Some would say that seismic structural imaging is finished. They would say the future lies in linking the seismic image with porosity or permeability. They would interpret the AVO (Amplitude Verses Offset) to estimate it.

I was ``present at the creation.'' I was a consultant to Chevron Overseas Inc. when Bill Ostrander did his founding work on AVO. People asked me then whether I didn't feel a conflict, whether I didn't want to pursue this exciting new area at the university. After all, I was in on the ground floor. My answer was no and remains no. Even at the beginning we quickly learned that AVO often fails. How often does it fail? At a university we cannot know. I suppose some companies keep good records of their AVO failures while others forget their failures as quickly as they can. The reason I didn't want to jump on the AVO bandwagon is that universities don't drill holes. We would never know if we were right or wrong.

Since then we have gotten a pretty clear idea why AVO often fails. We learned a lot from the PhD thesis of Einar Kjartansson. I took his key ideas and results for my textbook, Imaging the Earth's Interior. Both Einar's thesis and my book are freely available at the SEP web site. Maybe I'll attach a few of Einar's results here to remind you. The bottom line is this: After the seismic waves encounter some V(x,y,z) which isn't merely v(z), the AVO analysis becomes extremely tricky.

Simply stated, the goal of reservoir characterization is to depict the extent of the reservoir, mathematically this is the lateral heterogeneity of the reservoir. But to do this from the earth's surface, we need to be able to compensate for the lateral heterogeneity everywhere above the reservoir.

A bright young man recently showed us his innovative statistical analysis leading to a 3-D color display of clay probability $P_{\rm clay}(x,y,z)$.I was impressed. (I'm from the old school where the weather man predicts whether it will rain. He doesn't tell us the probability of rain.) We asked the young man, ``how did you find the impedance?" He replied that he had used a commercial package from a very respected firm. I do respect that firm so they must have a disclaimer somewhere that says, ``garbage in, garbage out". What happened to the young man is that he had a little carbonate above his reservoir. His image at small offset was different from that at larger offset. Not merely the Amplitude was different. The whole blessed image was different. The impedance program failed to tell the young man that his data was unsuitable for impedance estimation. Who'd want to purchase a program that failed to produce its product? Better to sell it with some fine print.

Some companies envision us as the ones who should solve the problem and pass the solution along to the contractors. An alternative would be for us to set our sights lower and try to establish standards for estimating the quality of other people's impedance estimates.
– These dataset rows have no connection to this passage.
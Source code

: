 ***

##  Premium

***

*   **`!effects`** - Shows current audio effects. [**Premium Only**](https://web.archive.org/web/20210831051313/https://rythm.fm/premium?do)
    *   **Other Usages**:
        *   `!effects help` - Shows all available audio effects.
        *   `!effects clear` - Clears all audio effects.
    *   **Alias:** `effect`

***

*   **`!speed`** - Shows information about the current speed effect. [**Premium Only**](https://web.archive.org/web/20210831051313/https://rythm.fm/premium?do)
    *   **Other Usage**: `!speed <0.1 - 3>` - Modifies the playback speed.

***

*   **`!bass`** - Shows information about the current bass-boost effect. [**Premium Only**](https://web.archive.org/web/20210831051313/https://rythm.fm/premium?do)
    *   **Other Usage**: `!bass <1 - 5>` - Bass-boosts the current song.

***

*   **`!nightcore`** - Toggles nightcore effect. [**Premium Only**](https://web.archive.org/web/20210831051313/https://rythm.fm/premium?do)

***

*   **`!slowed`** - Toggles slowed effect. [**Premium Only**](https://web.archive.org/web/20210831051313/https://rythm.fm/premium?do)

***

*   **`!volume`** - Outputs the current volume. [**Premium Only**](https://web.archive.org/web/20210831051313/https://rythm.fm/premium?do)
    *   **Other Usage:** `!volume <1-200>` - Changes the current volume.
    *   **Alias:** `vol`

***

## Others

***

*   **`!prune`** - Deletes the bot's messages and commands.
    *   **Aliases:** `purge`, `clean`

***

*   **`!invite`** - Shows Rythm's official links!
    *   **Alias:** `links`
As I said, an academic like me cannot really give a fair and balanced picture of AVO. I want to give you a fair picture that is not wholly my own opinion. The biggest bloodbath in corporate research this year might tell us something. I was told that everyone in the imaging group got offers (though most spurned them), the rock physics group survived (though its lab is in moth balls), but everyone in the AVO group got fired (``got the package''). I was surprised by this result. ``Doesn't the AVO group produce the much sought-after porosity?'' I asked. The answer given was this: ``AVO is easily over sold". So there you have it. In industry there is accountability, which is absent at universities. We play poker for pennies, but they gamble their careers. I'm agreeable if some of my students want to work on AVO, but only if they are among the strongest students.
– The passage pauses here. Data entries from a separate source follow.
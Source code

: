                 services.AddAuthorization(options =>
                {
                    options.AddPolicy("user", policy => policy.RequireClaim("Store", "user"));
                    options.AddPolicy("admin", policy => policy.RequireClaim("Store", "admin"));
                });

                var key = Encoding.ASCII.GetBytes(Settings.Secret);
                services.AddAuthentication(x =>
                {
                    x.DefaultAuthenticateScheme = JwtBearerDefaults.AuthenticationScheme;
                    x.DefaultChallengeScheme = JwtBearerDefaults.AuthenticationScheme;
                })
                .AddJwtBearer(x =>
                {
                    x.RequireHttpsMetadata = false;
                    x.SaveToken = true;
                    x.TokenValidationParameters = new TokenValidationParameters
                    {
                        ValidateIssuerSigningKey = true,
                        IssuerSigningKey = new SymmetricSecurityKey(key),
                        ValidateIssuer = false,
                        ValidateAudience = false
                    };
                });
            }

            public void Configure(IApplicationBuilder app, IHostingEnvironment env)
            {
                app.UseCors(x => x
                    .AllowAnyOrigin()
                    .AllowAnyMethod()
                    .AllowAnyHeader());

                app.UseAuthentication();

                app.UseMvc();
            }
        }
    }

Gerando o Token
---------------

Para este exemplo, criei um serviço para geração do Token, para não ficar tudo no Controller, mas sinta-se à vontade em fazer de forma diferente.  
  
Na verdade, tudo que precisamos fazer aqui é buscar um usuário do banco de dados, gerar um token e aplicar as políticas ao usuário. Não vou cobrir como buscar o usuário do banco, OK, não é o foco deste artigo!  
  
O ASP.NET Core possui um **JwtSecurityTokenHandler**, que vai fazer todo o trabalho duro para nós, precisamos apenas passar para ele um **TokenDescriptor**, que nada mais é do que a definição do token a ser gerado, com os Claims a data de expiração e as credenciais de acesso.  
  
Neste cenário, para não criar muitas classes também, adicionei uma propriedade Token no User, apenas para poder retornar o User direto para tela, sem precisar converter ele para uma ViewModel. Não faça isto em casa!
Two-dimensional marine data often has regular data coverage. Land data and three-dimensional data never really does. To be honest about our day-to-day activities with seismic amplitude, we do not spend our time making small and subtle measurements of amplitude. We spend our time preventing massive amplitude fluctuations that are associated with irregular data coverage. We often spend our time trying to hide the data-acquisition footprint.
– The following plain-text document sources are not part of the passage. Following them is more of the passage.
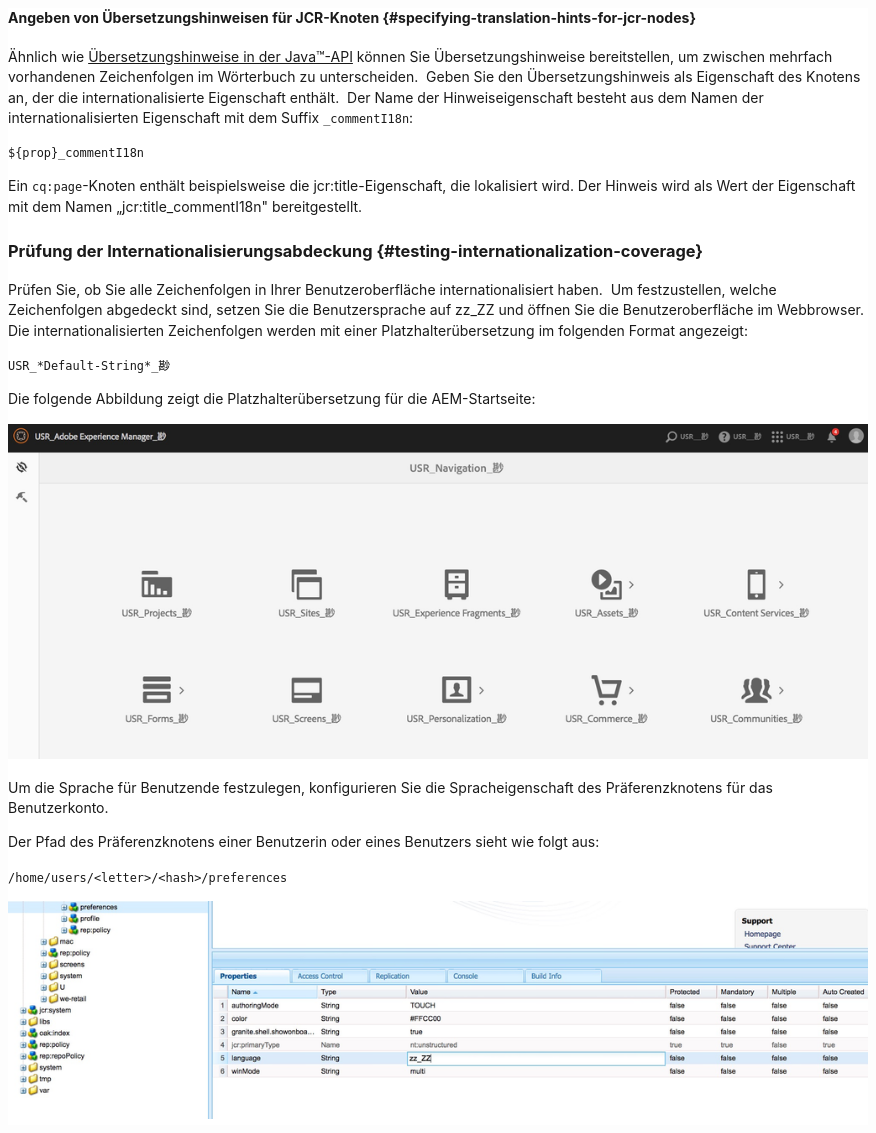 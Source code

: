 #### Angeben von Übersetzungshinweisen für JCR-Knoten {#specifying-translation-hints-for-jcr-nodes}

Ähnlich wie [Übersetzungshinweise in der Java™-API](#using-translation-hints) können Sie Übersetzungshinweise bereitstellen, um zwischen mehrfach vorhandenen Zeichenfolgen im Wörterbuch zu unterscheiden.  Geben Sie den Übersetzungshinweis als Eigenschaft des Knotens an, der die internationalisierte Eigenschaft enthält.  Der Name der Hinweiseigenschaft besteht aus dem Namen der internationalisierten Eigenschaft mit dem Suffix `_commentI18n`:

`${prop}_commentI18n`

Ein `cq:page`-Knoten enthält beispielsweise die jcr:title-Eigenschaft, die lokalisiert wird. Der Hinweis wird als Wert der Eigenschaft mit dem Namen „jcr:title_commentI18n&quot; bereitgestellt.

### Prüfung der Internationalisierungsabdeckung {#testing-internationalization-coverage}

Prüfen Sie, ob Sie alle Zeichenfolgen in Ihrer Benutzeroberfläche internationalisiert haben.  Um festzustellen, welche Zeichenfolgen abgedeckt sind, setzen Sie die Benutzersprache auf zz_ZZ und öffnen Sie die Benutzeroberfläche im Webbrowser.  Die internationalisierten Zeichenfolgen werden mit einer Platzhalterübersetzung im folgenden Format angezeigt:

`USR_*Default-String*_尠`

Die folgende Abbildung zeigt die Platzhalterübersetzung für die AEM-Startseite:

![chlimage_1](assets/chlimage_1a.jpeg)

Um die Sprache für Benutzende festzulegen, konfigurieren Sie die Spracheigenschaft des Präferenzknotens für das Benutzerkonto.

Der Pfad des Präferenzknotens einer Benutzerin oder eines Benutzers sieht wie folgt aus:

`/home/users/<letter>/<hash>/preferences`

![chlimage_1-1](assets/chlimage_1-1a.jpeg)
Never-the-less, AVO remains an active area of industrial activity and research. There must be successes and those successes may be more secret than the failures. Today AVO may give us rock properties in simple situations (e.g. v(z)). One of our challenges is to make those estimates reliable in more complex areas. We know that those estimates are a very sensitive function of V(x,y,z). That's my claim. Everything depends on V(x,y,z).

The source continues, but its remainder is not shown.